When Chuck Colson got out of prison, practically the entire world doubted his conversion to Christianity because of who he was before he went to jail. Since that moment in 1973, when Colson first experienced the power of the resurrection, he has spent his life working with his non-profit organization devoted to prison ministry called "Prison Fellowship." He is founder and chairman of the Wilberforce Forum, which is the "Christian worldview thinking, teaching, and advocacy arm of" Prison Fellowship, and includes Colson's daily radio broadcast, BreakPoint, now heard on a thousand outlets. The ministry conducts justice reform efforts through Justice Fellowship.[3]
In 1993, Colson was awarded the Templeton Prize, the world's largest annual financial prize given for merit (over $1 million), which is given each year to the one person in the world who has done the most to advance the cause of religion.
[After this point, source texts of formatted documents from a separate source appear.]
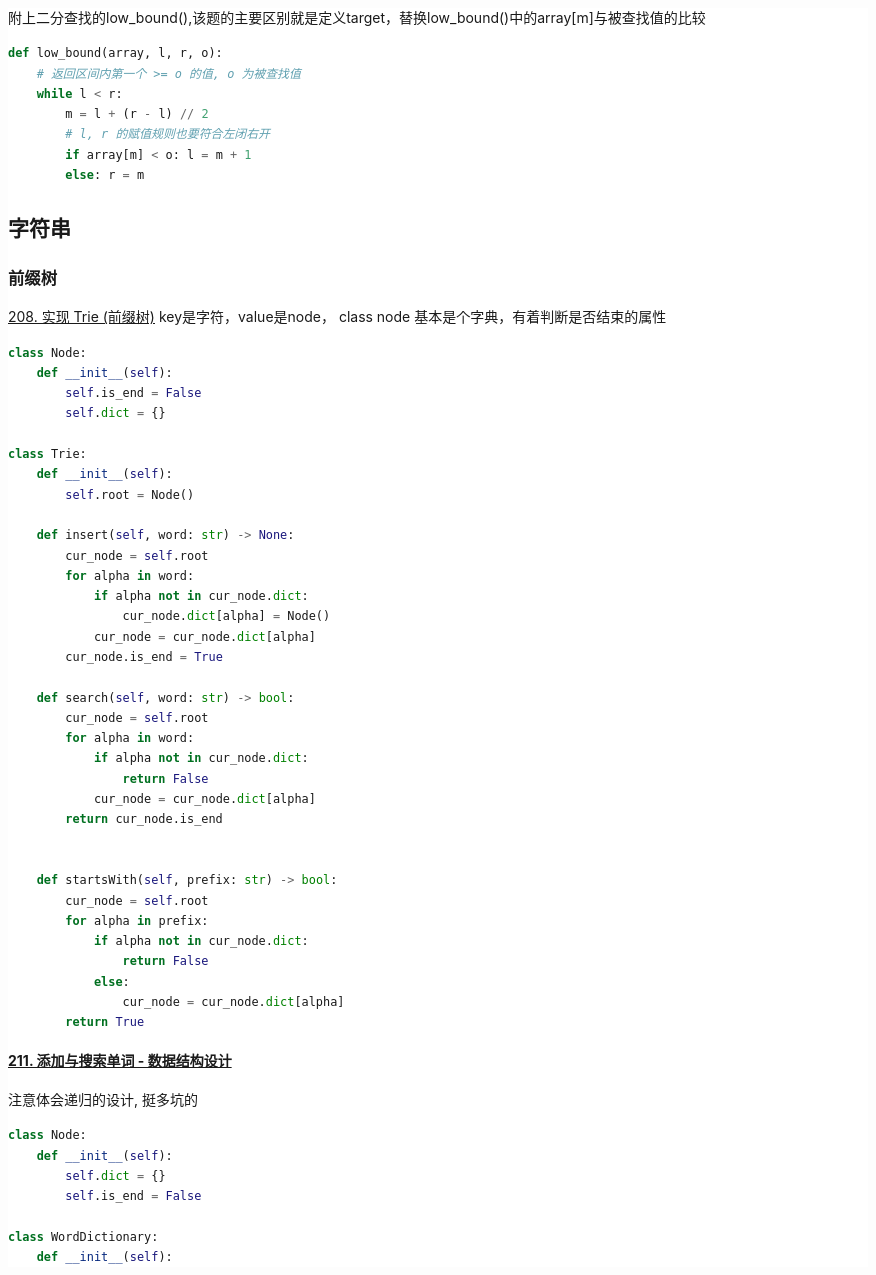 附上二分查找的low_bound(),该题的主要区别就是定义target，替换low_bound()中的array[m]与被查找值的比较

```python
def low_bound(array, l, r, o):
    # 返回区间内第一个 >= o 的值, o 为被查找值
    while l < r:
        m = l + (r - l) // 2
        # l, r 的赋值规则也要符合左闭右开
        if array[m] < o: l = m + 1
        else: r = m
```

## 字符串
### 前缀树
[208. 实现 Trie (前缀树)](https://leetcode-cn.com/problems/implement-trie-prefix-tree/)
key是字符，value是node， class node 基本是个字典，有着判断是否结束的属性
```python
class Node:
    def __init__(self):
        self.is_end = False
        self.dict = {}

class Trie:
    def __init__(self):
        self.root = Node()

    def insert(self, word: str) -> None:
        cur_node = self.root
        for alpha in word:
            if alpha not in cur_node.dict:
                cur_node.dict[alpha] = Node()
            cur_node = cur_node.dict[alpha]
        cur_node.is_end = True

    def search(self, word: str) -> bool:
        cur_node = self.root
        for alpha in word:
            if alpha not in cur_node.dict:
                return False
            cur_node = cur_node.dict[alpha]
        return cur_node.is_end


    def startsWith(self, prefix: str) -> bool:
        cur_node = self.root
        for alpha in prefix:
            if alpha not in cur_node.dict:
                return False
            else:
                cur_node = cur_node.dict[alpha]
        return True
```
#### [211. 添加与搜索单词 - 数据结构设计](https://leetcode-cn.com/problems/add-and-search-word-data-structure-design/)
注意体会递归的设计, 挺多坑的
```python
class Node:
    def __init__(self):
        self.dict = {}
        self.is_end = False

class WordDictionary:
    def __init__(self):
```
He donated this prize as he does all his speaking fees and royalties, to the work of his Prison Fellowship ministries. That is the power of the resurrection.
Ending: Wolfhart Pannenberg, a German theologian of the last century, said that “The evidence for Jesus' resurrection is so strong that nobody would question it except for two things: First, it is a very unusual event to say the least. And second, if you believe it happened, you have to change the way you live.” And there’s the rub. If the tomb really is empty, then it is a challenge to you, you must respond to it. The absence of a dead Jesus and the presence of a living one, absolutely demands it. If the tomb really is empty, then your heart never needs to be. The stone was rolled away not so Jesus could get out. He certainly didn’t need that. The stone was rolled away so that the witnesses could get in and see that Jesus was not there. The resurrection means new life, a new creation, a new kingdom. The kingdom of God has come.
Jesus said, “I am the resurrection and the life. He who believes in me will live, even though he dies and he who believes in me will never die.”
In the death and resurrection of Jesus, human history became the setting in which God's assurance of victory over sin and death was once for all established. In this table today, we celebrate Jesus’ death but only so we can get to the empty tomb.
Well over three hundred verses are concerned with the subject of Jesus’ resurrection in the New Testament. We are told that this event is a sign for unbelievers (Matt. 12:38-40); cf. John 20:24-29) as well as the answer for the believer’s doubt (Luke 24:38-43). It serves as the guarantee that Jesus’ teachings are true (Acts 2:22-24; 1 Cor. 15:12-20) and is the center of the gospel itself (Rom. 4:24-25, 10:9; 1 Cor. 15:1-4). Further, the resurrection is the impetus for evangelism (Matt. 28:18-20; Acts 10:39-43), the key indication of the believer’s daily power to live the Christian life (Rom. 6:4-14, 8:9-11; Phil. 3:10) and the reason for the total commitment of our lives (Rom. 7:4; 1 Cor. 15:57-58). The resurrection even addresses the fear of death (John 11:25; 1 Cor. 15:54-58; cf. Heb. 2:14-15) and is related to the second coming of Jesus (Acts 1:11; Rev. 1:7). Lastly, this event is a model of the Christian’s resurrection from the dead (Acts 4:2; 1 Cor. 6:14; 1 Thess. 4:13-18) and provides a foretaste of heaven for the believer (Phil. 3:20-21; 1 Peter 1:3-5). For a popular treatment that addresses these and other aspects, see Gary R. Habermas, The Centrality of the Resurrection, forthcoming.